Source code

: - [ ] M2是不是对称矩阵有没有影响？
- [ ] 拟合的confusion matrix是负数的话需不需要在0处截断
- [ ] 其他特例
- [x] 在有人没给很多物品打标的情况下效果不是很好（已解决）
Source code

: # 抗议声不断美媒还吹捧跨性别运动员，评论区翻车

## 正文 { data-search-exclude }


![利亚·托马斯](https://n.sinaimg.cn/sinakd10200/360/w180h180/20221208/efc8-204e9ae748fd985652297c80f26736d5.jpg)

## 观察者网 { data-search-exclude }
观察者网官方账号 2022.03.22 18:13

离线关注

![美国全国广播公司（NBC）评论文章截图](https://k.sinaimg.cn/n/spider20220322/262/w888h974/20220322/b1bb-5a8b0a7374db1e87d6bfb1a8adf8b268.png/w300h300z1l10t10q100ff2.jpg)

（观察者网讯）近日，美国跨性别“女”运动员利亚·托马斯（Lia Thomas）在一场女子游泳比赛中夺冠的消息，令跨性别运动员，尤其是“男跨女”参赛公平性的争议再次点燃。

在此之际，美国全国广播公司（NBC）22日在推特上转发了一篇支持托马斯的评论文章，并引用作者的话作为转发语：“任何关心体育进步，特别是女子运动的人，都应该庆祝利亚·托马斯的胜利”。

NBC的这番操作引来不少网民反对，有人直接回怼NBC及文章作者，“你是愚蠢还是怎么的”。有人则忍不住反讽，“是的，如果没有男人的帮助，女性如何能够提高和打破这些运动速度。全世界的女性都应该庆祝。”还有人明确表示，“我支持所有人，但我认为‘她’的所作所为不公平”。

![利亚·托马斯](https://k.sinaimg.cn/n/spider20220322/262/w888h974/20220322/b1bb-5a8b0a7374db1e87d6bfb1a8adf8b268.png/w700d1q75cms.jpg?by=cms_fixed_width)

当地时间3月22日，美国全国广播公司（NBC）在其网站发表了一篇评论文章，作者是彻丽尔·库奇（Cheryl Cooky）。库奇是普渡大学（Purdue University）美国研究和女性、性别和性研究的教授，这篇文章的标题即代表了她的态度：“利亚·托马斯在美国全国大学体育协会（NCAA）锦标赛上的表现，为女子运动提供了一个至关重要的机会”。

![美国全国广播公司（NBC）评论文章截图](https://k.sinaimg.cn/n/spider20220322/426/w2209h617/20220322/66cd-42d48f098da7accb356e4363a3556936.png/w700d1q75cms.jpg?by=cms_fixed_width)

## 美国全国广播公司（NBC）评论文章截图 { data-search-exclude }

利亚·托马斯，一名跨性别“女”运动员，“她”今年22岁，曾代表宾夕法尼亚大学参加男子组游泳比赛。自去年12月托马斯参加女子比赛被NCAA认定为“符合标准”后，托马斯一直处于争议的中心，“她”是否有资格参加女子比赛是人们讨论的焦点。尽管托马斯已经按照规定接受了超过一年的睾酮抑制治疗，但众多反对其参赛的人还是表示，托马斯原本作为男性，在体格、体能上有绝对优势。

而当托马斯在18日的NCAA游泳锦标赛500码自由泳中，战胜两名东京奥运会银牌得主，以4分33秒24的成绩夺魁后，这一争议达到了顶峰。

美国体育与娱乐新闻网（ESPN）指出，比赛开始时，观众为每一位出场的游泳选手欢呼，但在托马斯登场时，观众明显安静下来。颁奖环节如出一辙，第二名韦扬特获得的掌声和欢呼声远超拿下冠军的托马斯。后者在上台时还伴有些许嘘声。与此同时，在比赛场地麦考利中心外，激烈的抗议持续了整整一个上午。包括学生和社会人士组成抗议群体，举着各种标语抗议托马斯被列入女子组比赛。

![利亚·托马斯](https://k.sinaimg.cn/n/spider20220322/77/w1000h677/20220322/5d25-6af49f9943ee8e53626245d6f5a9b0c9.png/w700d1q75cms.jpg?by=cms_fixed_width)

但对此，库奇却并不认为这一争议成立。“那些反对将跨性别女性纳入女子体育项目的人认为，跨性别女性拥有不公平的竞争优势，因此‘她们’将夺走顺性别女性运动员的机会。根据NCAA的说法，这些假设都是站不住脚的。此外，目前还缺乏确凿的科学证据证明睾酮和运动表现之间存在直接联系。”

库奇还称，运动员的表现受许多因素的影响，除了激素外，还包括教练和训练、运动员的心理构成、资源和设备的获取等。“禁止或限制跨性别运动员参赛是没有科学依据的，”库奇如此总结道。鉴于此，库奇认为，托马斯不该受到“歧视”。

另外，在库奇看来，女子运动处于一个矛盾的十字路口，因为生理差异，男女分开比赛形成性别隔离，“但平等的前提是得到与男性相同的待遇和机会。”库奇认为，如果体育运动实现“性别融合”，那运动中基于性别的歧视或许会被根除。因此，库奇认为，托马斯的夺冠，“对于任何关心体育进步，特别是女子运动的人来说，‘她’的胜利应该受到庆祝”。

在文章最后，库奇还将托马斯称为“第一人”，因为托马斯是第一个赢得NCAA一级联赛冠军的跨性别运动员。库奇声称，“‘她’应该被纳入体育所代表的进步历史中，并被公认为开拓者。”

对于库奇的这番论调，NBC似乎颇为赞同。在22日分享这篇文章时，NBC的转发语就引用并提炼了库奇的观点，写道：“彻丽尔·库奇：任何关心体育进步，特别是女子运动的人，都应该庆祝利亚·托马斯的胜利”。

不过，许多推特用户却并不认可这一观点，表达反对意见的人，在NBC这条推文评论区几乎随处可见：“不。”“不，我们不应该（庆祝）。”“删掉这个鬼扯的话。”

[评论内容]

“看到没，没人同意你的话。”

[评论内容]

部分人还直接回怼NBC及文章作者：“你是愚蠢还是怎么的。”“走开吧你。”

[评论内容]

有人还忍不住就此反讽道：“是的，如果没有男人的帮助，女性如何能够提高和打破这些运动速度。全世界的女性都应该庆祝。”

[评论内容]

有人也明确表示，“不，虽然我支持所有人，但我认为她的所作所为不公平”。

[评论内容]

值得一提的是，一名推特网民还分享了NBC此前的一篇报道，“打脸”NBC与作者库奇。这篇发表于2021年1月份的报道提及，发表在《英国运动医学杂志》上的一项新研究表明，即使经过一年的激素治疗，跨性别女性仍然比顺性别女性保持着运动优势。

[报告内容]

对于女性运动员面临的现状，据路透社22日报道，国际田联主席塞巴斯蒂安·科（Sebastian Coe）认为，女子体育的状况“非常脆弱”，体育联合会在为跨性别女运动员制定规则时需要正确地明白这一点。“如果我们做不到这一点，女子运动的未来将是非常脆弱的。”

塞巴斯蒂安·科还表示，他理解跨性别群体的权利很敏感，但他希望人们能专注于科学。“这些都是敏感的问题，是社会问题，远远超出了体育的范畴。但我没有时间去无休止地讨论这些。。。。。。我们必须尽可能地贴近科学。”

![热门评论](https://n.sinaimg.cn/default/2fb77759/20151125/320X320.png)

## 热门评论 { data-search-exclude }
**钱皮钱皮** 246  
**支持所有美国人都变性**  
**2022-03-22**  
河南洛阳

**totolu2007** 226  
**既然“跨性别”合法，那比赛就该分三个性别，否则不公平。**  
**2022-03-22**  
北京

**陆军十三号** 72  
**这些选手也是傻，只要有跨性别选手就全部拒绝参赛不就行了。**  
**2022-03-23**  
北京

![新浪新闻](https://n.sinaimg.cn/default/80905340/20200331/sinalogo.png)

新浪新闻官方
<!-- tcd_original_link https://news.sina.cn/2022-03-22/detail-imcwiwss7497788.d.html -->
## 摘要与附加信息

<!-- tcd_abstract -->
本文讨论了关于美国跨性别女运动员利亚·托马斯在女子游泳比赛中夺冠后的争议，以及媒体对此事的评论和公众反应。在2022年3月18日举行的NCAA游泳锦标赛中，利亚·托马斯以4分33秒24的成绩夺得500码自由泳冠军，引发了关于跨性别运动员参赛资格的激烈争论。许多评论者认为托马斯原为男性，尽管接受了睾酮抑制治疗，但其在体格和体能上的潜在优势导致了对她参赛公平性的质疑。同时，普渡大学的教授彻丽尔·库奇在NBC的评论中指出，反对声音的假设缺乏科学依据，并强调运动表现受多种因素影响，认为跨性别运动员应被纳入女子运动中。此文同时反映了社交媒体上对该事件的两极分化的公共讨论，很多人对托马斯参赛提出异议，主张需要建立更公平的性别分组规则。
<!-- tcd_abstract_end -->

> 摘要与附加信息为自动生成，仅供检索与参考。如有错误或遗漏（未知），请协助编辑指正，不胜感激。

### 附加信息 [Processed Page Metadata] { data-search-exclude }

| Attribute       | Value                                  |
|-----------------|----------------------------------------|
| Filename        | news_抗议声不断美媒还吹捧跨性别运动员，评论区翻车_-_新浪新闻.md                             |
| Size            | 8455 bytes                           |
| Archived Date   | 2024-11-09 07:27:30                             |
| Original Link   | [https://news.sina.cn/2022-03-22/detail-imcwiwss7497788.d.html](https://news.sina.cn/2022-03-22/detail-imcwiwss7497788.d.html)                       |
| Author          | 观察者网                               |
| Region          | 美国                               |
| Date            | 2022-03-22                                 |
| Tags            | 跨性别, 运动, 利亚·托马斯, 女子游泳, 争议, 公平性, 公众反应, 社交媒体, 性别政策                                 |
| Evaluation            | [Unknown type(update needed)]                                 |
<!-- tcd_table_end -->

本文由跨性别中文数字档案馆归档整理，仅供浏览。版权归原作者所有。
.....
Across the whole listing, show each line where the word "热门评论" occurs.

Reply to the task.
![热门评论](https://n.sinaimg.cn/default/2fb77759/20151125/320X320.png)
## 热门评论 { data-search-exclude }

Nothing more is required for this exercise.